26 Responses to Shrimp Tempura Roll #SundaySupper

  1. Stacy says:

    Happy, happy birthday, Laura! Your sushi came out beautifully! You remind me that I haven’t made it in ages and I don’t know why. As you’ve discovered, it’s not that hard.

    I was fortunate to be taught years ago by a group of Japanese moms from the International School of Kuala Lumpur when my girls attended the school. We had a PTA-run parent ed program and those who could teach, taught and the rest of us took the classes. It was great fun!

  2. Happy Birthday! Love having you around the family table on this special day — what a great way to celebrate — with fantastic Sushi.

  3. Manu says:

    I love sushi too and I love making it at home! Your shrimp tempura roll looks amazing!

  4. Beautiful! And Happy Birthday! I make a tedious trip to Downtown Denver just for shrimp tempura rolls. I’d love to try and make them at home. Pinned.

  5. All I can say is yum! I’m not a sushi fan, but I do love shrimp tempura! What a great, great recipe!

  6. Happy Birthday! I pinned this but I really want to eat this stat.
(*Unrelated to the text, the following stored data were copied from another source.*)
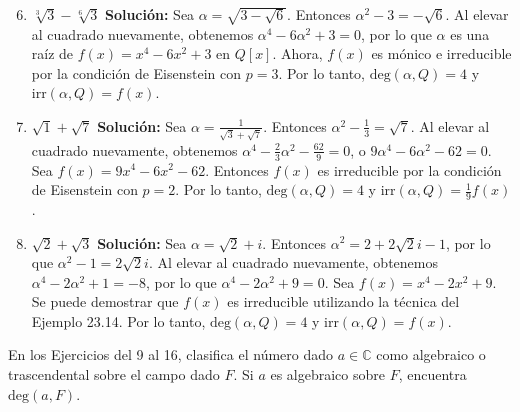 \begin{enumerate}
    \setcounter{enumi}{5}
    \item $\sqrt[3]{3} - \sqrt[6]{3}$
    \textbf{Solución:}
    Sea $\alpha = \sqrt{3 - \sqrt{6}}$. Entonces $\alpha^2 - 3 = -\sqrt{6}$. Al elevar al cuadrado nuevamente, obtenemos $\alpha^4 - 6\alpha^2 + 3 = 0$, por lo que $\alpha$ es una raíz de $f(x) = x^4 - 6x^2 + 3$ en $Q[x]$. Ahora, $f(x)$ es mónico e irreducible por la condición de Eisenstein con $p = 3$. Por lo tanto, $\text{deg}(\alpha, Q) = 4$ y $\text{irr}(\alpha, Q) = f(x)$.
    \item $\sqrt{1} + \sqrt{7}$
    \textbf{Solución:}
    Sea $\alpha = \frac{1}{\sqrt{3} + \sqrt{7}}$. Entonces $\alpha^2 - \frac{1}{3} = \sqrt{7}$. Al elevar al cuadrado nuevamente, obtenemos $\alpha^4 - \frac{2}{3}\alpha^2 - \frac{62}{9} = 0$, o $9\alpha^4 - 6\alpha^2 - 62 = 0$. Sea $f(x) = 9x^4 - 6x^2 - 62$. Entonces $f(x)$ es irreducible por la condición de Eisenstein con $p = 2$. Por lo tanto, $\text{deg}(\alpha, Q) = 4$ y $\text{irr}(\alpha, Q) = \frac{1}{9}f(x)$.
    \item $\sqrt{2} + \sqrt{3}$
    \textbf{Solución:}
     Sea $\alpha = \sqrt{2} + i$. Entonces $\alpha^2 = 2 + 2\sqrt{2}i - 1$, por lo que $\alpha^2 - 1 = 2\sqrt{2}i$. Al elevar al cuadrado nuevamente, obtenemos $\alpha^4 - 2\alpha^2 + 1 = -8$, por lo que $\alpha^4 - 2\alpha^2 + 9 = 0$. Sea $f(x) = x^4 - 2x^2 + 9$. Se puede demostrar que $f(x)$ es irreducible utilizando la técnica del Ejemplo 23.14. Por lo tanto, $\text{deg}(\alpha, Q) = 4$ y $\text{irr}(\alpha, Q) = f(x)$.
\end{enumerate}

En los Ejercicios del 9 al 16, clasifica el número dado $a \in \mathbb{C}$ como algebraico o trascendental sobre el campo dado $F$. Si $a$ es algebraico sobre $F$, encuentra $\text{deg}(a, F)$.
  7. Happy Birthday! I love how easy you made this look… I’m feeling inspired to give it a whirl… thanks!:)

  8. HAPPY BIRTHDAY!

    These look so good I love that made look easy and I may try to do this :)

  9. Christy says:

    Great job! Your sushi rolls look perfect!

  10. Liz says:

    Your shrimp tempura roll looks amazing!!! I could eat the whole batch…no problem.

    P.S. Happy, happy birthday!!!

  11. Tara says:

    Happy Birthday!! This is one of my favorite rolls and you did an amazing job. Simply lovely!!

  12. Renee says:

    Happy Birthday! I love sushi and this is one of my favorite rolls when I want some crunch. Wishing we could all sit at a big table and enjoy all our dishes together and celebrate your birthday.
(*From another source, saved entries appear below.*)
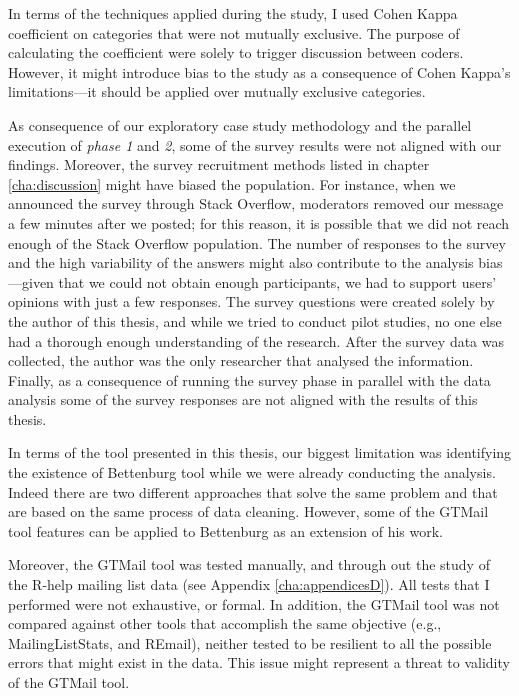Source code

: \documentclass{sig-alternate-05-2015}
\begin{document}
	In terms of the techniques applied during the study, I used Cohen Kappa coefficient on categories that were not mutually exclusive. 
	The purpose of calculating the coefficient were solely to trigger discussion between coders. 
	However, it might introduce bias to the study as a consequence of Cohen Kappa's limitations---it should be applied over mutually exclusive categories.

	As consequence of our exploratory case study methodology and the parallel execution of \textit{phase 1} and \textit{2}, some of the survey results were not aligned with our findings. 
	Moreover, the survey recruitment methods listed in chapter \ref{cha:discussion} might have biased the population. 
	For instance, when we announced the survey through Stack Overflow, moderators removed our message a few minutes after we posted; for this reason, it is possible that we did not reach enough of the Stack Overflow population.
	The number of responses to the survey and the high variability of the answers might also contribute to the analysis bias---given that we could not obtain enough participants, we had to support users' opinions with just a few responses.  
	The survey questions were created solely by the author of this thesis, and while we tried to conduct pilot studies, no one else had a thorough enough understanding of the research. 
	After the survey data was collected, the author was the only researcher that analysed the information.
	Finally, as a consequence of running the survey phase in parallel with the data analysis some of the survey responses are not aligned with the results of this thesis.

	In terms of the tool presented in this thesis, our biggest limitation was identifying the existence of Bettenburg tool while we were already conducting the analysis.
	Indeed there are two different approaches that solve the same problem and that are based on the same process of data cleaning.
	However, some of the GTMail tool features can be applied to Bettenburg as an extension of his work.

	Moreover, the GTMail tool was tested manually, and through out the study of the R-help mailing list data (see Appendix \ref{cha:appendicesD}).
	All tests that I performed were not exhaustive, or formal.
	In addition, the GTMail tool was not compared against other tools that accomplish the same objective (e.g., MailingListStats, and REmail), neither tested to be resilient to all the possible errors that might exist in the data.
	This issue might represent a threat to validity of the GTMail tool.
\end{document}

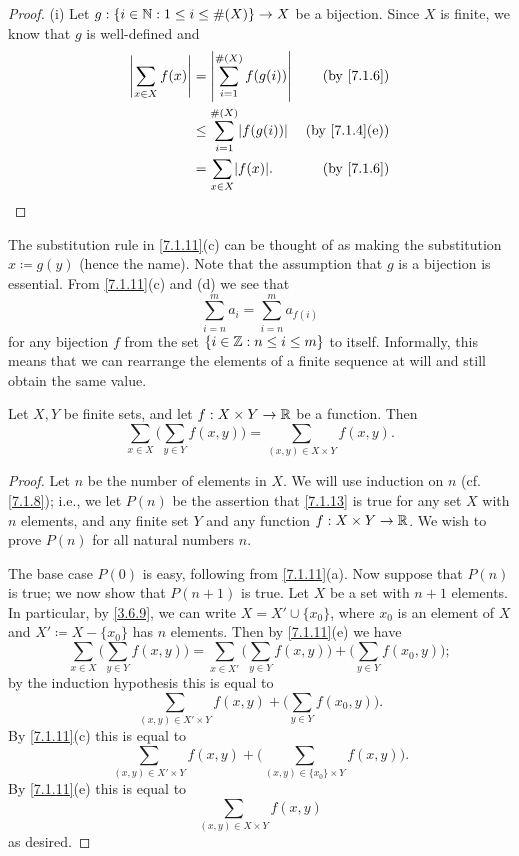 \begin{proof}{(i)}
  Let \(g : \{i \in \mathbb{N} : 1 \leq i \leq \#(X)\} \to X\) be a bijection.
  Since \(X\) is finite, we know that \(g\) is well-defined and
  \begin{align*}
    \abs{\sum_{x \in X} f(x)} & = \abs{\sum_{i = 1}^{\#(X)} f(g(i))}    & \text{(by \cref{7.1.6})}    \\
                              & \leq \sum_{i = 1}^{\#(X)} \abs{f(g(i))} & \text{(by \cref{7.1.4}(e))} \\
                              & = \sum_{x \in X} \abs{f(x)}.            & \text{(by \cref{7.1.6})}
  \end{align*}
\end{proof}

\begin{rmk}\label{7.1.12}
  The substitution rule in \cref{7.1.11}(c) can be thought of as making the substitution \(x \coloneqq g(y)\) (hence the name).
  Note that the assumption that \(g\) is a bijection is essential.
  From \cref{7.1.11}(c) and (d) we see that
  \[
    \sum_{i = n}^m a_i = \sum_{i = n}^m a_{f(i)}
  \]
  for any bijection \(f\) from the set \(\{i \in \mathbb{Z} : n \leq i \leq m\}\) to itself.
  Informally, this means that we can rearrange the elements of a finite sequence at will and still obtain the same value.
\end{rmk}

\begin{lem}\label{7.1.13}
  Let \(X, Y\) be finite sets, and let \(f : X \times Y \to \mathbb{R}\) be a function.
  Then
  \[
    \sum_{x \in X} \bigg(\sum_{y \in Y} f(x, y)\bigg) = \sum_{(x, y) \in X \times Y} f(x, y).
  \]
\end{lem}

\begin{proof}
  Let \(n\) be the number of elements in \(X\).
  We will use induction on \(n\) (cf. \cref{7.1.8});
  i.e., we let \(P(n)\) be the assertion that \cref{7.1.13} is true for any set \(X\) with \(n\) elements, and any finite set \(Y\) and any function \(f : X \times Y \to \mathbb{R}\).
  We wish to prove \(P(n)\) for all natural numbers \(n\).

  The base case \(P(0)\) is easy, following from \cref{7.1.11}(a).
  Now suppose that \(P(n)\) is true;
  we now show that \(P(n + 1)\) is true.
  Let \(X\) be a set with \(n + 1\) elements.
  In particular, by \cref{3.6.9}, we can write \(X = X' \cup \{x_0\}\), where \(x_0\) is an element of \(X\) and \(X' \coloneqq X - \{x_0\}\) has \(n\) elements.
  Then by \cref{7.1.11}(e) we have
  \[
    \sum_{x \in X} \bigg(\sum_{y \in Y} f(x, y)\bigg) = \sum_{x \in X'} \bigg(\sum_{y \in Y} f(x, y)\bigg) + \bigg(\sum_{y \in Y} f(x_0, y)\bigg);
  \]
  by the induction hypothesis this is equal to
  \[
    \sum_{(x, y) \in X' \times Y} f(x, y) + \bigg(\sum_{y \in Y} f(x_0, y)\bigg).
  \]
  By \cref{7.1.11}(c) this is equal to
  \[
    \sum_{(x, y) \in X' \times Y} f(x, y) + \bigg(\sum_{(x, y) \in \{x_0\} \times Y} f(x, y)\bigg).
  \]
  By \cref{7.1.11}(e) this is equal to
  \[
    \sum_{(x, y) \in X \times Y} f(x, y)
  \]
  as desired.
\end{proof}

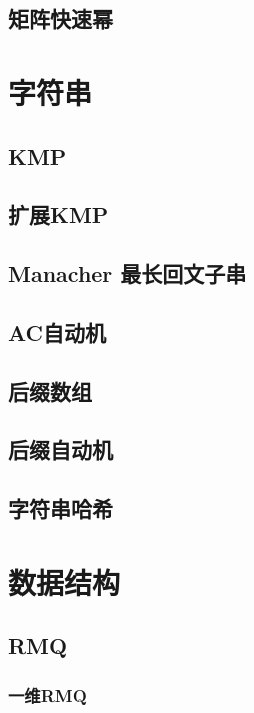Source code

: \documentclass[twocolumn,a4]{article}%
\begin{document}
\subsection{矩阵快速幂}
    
    
\section{字符串}
\subsection{KMP}

\subsection{扩展KMP}

\subsection{Manacher 最长回文子串}

\subsection{AC自动机}

\subsection{后缀数组}

\subsection{后缀自动机}

\subsection{字符串哈希}

\section{数据结构}
\subsection{RMQ}
    \subsubsection{一维RMQ}
    
\end{document}
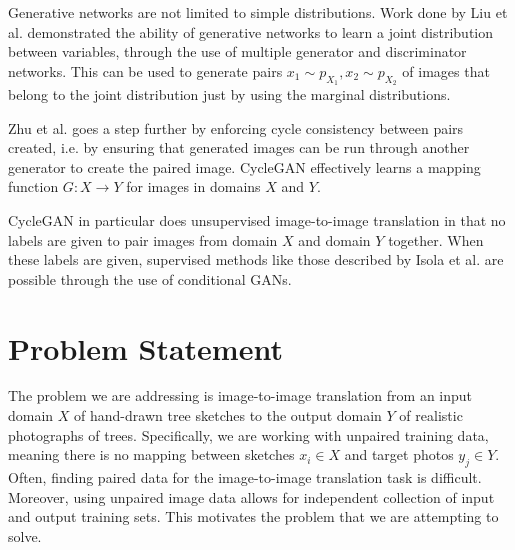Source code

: \documentclass[10pt,twocolumn,letterpaper]{article}
\begin{document}
Generative networks are not limited to simple distributions.
Work done by Liu et al. \cite{cogan} demonstrated the ability of generative networks to learn a joint distribution between variables, through the use of multiple generator and discriminator networks.
This can be used to generate pairs $x_1 \sim p_{X_1}, x_2 \sim p_{X_2}$ of images that belong to the joint distribution just by using the marginal distributions.

Zhu et al. \cite{cycleGAN} goes a step further by enforcing cycle consistency between pairs created, i.e. by ensuring that generated images can be run through another generator to create the paired image.
CycleGAN effectively learns a mapping function $G : X \rightarrow Y$ for images in domains $X$ and $Y$.

CycleGAN in particular does unsupervised image-to-image translation in that no labels are given to pair images from domain $X$ and domain $Y$ together.
When these labels are given, supervised methods like those described by Isola et al. \cite{pix2pix} are possible through the use of conditional GANs.

\section{Problem Statement}
The problem we are addressing is image-to-image translation from an input domain $X$ of hand-drawn tree sketches to the output domain $Y$ of realistic photographs of trees. Specifically, we are working with unpaired training data, meaning there is no mapping between sketches $x_i\in X$ and target photos $y_j \in Y$. Often, finding paired data for the image-to-image translation task is difficult. Moreover, using unpaired image data allows for independent collection of input and output training sets. This motivates the problem that we are attempting to solve.
\end{document}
  13. I love shrimp tempura rolls. Love them! I would never be so daring as to make them at home, but you make it look so easy! Sushi restaurants better watch out!
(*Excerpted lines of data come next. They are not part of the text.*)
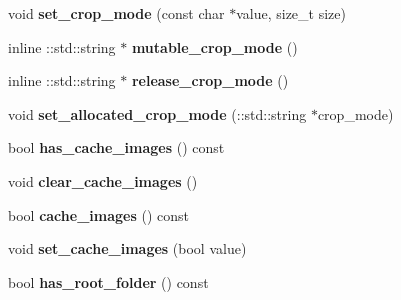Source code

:\begin{DoxyCompactItemize}
\mbox{\label{classcaffe_1_1_window_data_parameter_a4d0c86444a05c690a89dec36b50b6480}} 
void {\bfseries set\+\_\+crop\+\_\+mode} (const char $\ast$value, size\+\_\+t size)
\item 
\mbox{\label{classcaffe_1_1_window_data_parameter_a5d3bd011964c734a3e4bd82db79c3f76}} 
inline \+::std\+::string $\ast$ {\bfseries mutable\+\_\+crop\+\_\+mode} ()
\item 
\mbox{\label{classcaffe_1_1_window_data_parameter_abacb201a689a12fb8701fa23f559bd29}} 
inline \+::std\+::string $\ast$ {\bfseries release\+\_\+crop\+\_\+mode} ()
\item 
\mbox{\label{classcaffe_1_1_window_data_parameter_a87f94d658a73ed74f28db543d8f2a49c}} 
void {\bfseries set\+\_\+allocated\+\_\+crop\+\_\+mode} (\+::std\+::string $\ast$crop\+\_\+mode)
\item 
\mbox{\label{classcaffe_1_1_window_data_parameter_a2957d4c06e9ec1e36c98a74a9d45a821}} 
bool {\bfseries has\+\_\+cache\+\_\+images} () const
\item 
\mbox{\label{classcaffe_1_1_window_data_parameter_a7ff5970acdcf0f5eed4f98758d24f3ad}} 
void {\bfseries clear\+\_\+cache\+\_\+images} ()
\item 
\mbox{\label{classcaffe_1_1_window_data_parameter_a6168e1c24ea816e991b8c38e453e0157}} 
bool {\bfseries cache\+\_\+images} () const
\item 
\mbox{\label{classcaffe_1_1_window_data_parameter_a314385799ecb70e455bcb7234a999d24}} 
void {\bfseries set\+\_\+cache\+\_\+images} (bool value)
\item 
\mbox{\label{classcaffe_1_1_window_data_parameter_a56d814a28fdf63cc55809d6f7e8b0eac}} 
bool {\bfseries has\+\_\+root\+\_\+folder} () const
\item 
\mbox{\label{classcaffe_1_1_window_data_parameter_a9090274258ddc431fc1f9f51b478849a}} 

\end{DoxyCompactItemize}
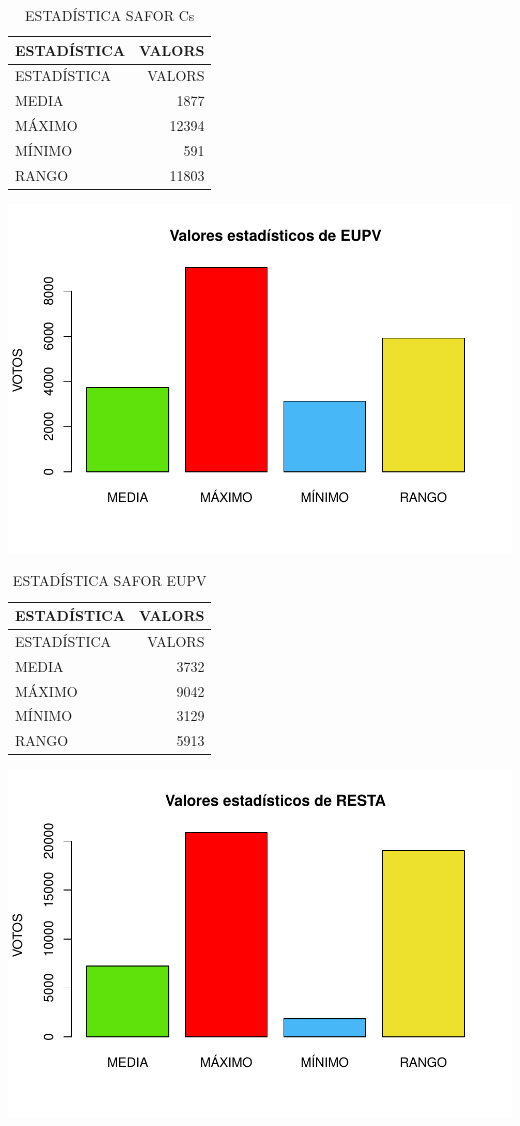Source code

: \documentclass[
]{article}
\begin{document}
\begin{longtable}[]{@{}lr@{}}
\caption{ESTADÍSTICA SAFOR Cs}\tabularnewline
\toprule\noalign{}
ESTADÍSTICA & VALORS \\
\midrule\noalign{}
\endfirsthead
\toprule\noalign{}
ESTADÍSTICA & VALORS \\
\midrule\noalign{}
\endhead
\bottomrule\noalign{}
\endlastfoot
MEDIA & 1877 \\
MÁXIMO & 12394 \\
MÍNIMO & 591 \\
RANGO & 11803 \\
\end{longtable}

\includegraphics{SAFOR_files/figure-latex/6-7.pdf}

\begin{longtable}[]{@{}lr@{}}
\caption{ESTADÍSTICA SAFOR EUPV}\tabularnewline
\toprule\noalign{}
ESTADÍSTICA & VALORS \\
\midrule\noalign{}
\endfirsthead
\toprule\noalign{}
ESTADÍSTICA & VALORS \\
\midrule\noalign{}
\endhead
\bottomrule\noalign{}
\endlastfoot
MEDIA & 3732 \\
MÁXIMO & 9042 \\
MÍNIMO & 3129 \\
RANGO & 5913 \\
\end{longtable}

\includegraphics{SAFOR_files/figure-latex/6-8.pdf}
\end{document}
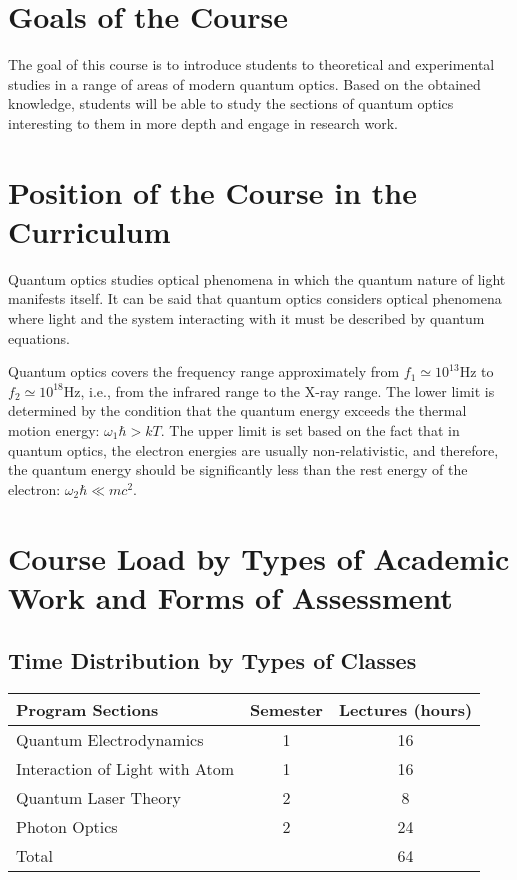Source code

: 


\Russian


\section{Goals of the Course}
The goal of this course is to introduce students to theoretical and
experimental studies in a range of areas of modern quantum optics. Based
on the obtained knowledge, students will be able to study the sections
of quantum optics interesting to them in more depth and engage in
research work.

\section{Position of the Course in the Curriculum}
Quantum optics studies optical phenomena in which the quantum nature
of light manifests itself. It can be said that quantum optics considers
optical phenomena where light and the system interacting with it must
be described by quantum equations.

Quantum optics covers the frequency range approximately from
\(f_1 \simeq 10^{13} \mbox{Hz}\) to \(f_2 \simeq 10^{18}
\mbox{Hz}\), i.e., from the infrared range to the
X-ray range. The lower limit is determined by the condition that the
quantum energy exceeds the thermal motion energy:
\(\omega_1 \hbar > k T\). The upper limit
is set based on the fact that in quantum optics,
the electron energies are usually non-relativistic, and therefore,
the quantum energy should be significantly less than the rest energy of
the electron: \(\omega_2 \hbar \ll m c^2\).

\section{Course Load by Types of Academic Work and Forms of Assessment}
\subsection{Time Distribution by Types of Classes}
\begin{longtable}{|l|c|c|}
\hline
Program Sections & Semester & Lectures (hours) \\ \hline
Quantum Electrodynamics & 1 & 16 \\ 
Interaction of Light with Atom & 1 & 16\\ 
Quantum Laser Theory & 2 & 8 \\ 
Photon Optics & 2  & 24 \\ \hline
Total & & 64 \\ \hline
\end{longtable}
  14. Happy Birthday! I know that you are supposed to be getting the presents but I am very happy that you shared THIS delicious present with us.

  15. Very impressive…and tasty, I’ll bet!

  16. Oh yes please! I haven’t had sushi in forever. I would have to omit the avocado, as I have developed an pretty serious allergy to them recently, but I wil just double up on the shrimp then :)

  17. Shannon R says:

    Wow, that’s so pretty! What a great job, and Happy Birthday too!

  18. I hope you had a wonderful birthday yesterday and did something special for yourself! Your tempura rolls are beautiful!!! Great job!!!

  19. Julie says:

    I should try making sushi again – my last rolling attempt failed miserably. Your’s looks nice!

  20. Our sushi-loving family would love this!

  21. Shaina says:

    I made sushi a few times and was so surprised at how much easier it was than I thought. Mine definitely didn’t look as pretty as yours does though, looks like I need to work at it! Haha

  22. Happy belated birthday, Laura! I’m so impressed with your shrimp tempura roll. That looks better than what I get at some of the restaurants in town! You’re amazing for making your own. I’ve only ever tried once, in elementary school with my class. Needless to say, it wasn’t a success.

  23. Happy belated birthday! These look great and I love the addition of avocado!

  24. Melanie says:

    Can I tell you how much I love tempura? LOVE! This looks amazing!

  25. Happy birthday!! (A little late now I think…)

    This is my favorite kind of sushi, thank you for making this! I have never made sushi at home, but you may have just inspired me to try it. :)

  26. You did a GREAT job with your first sushi! Hope you had a delicious birthday.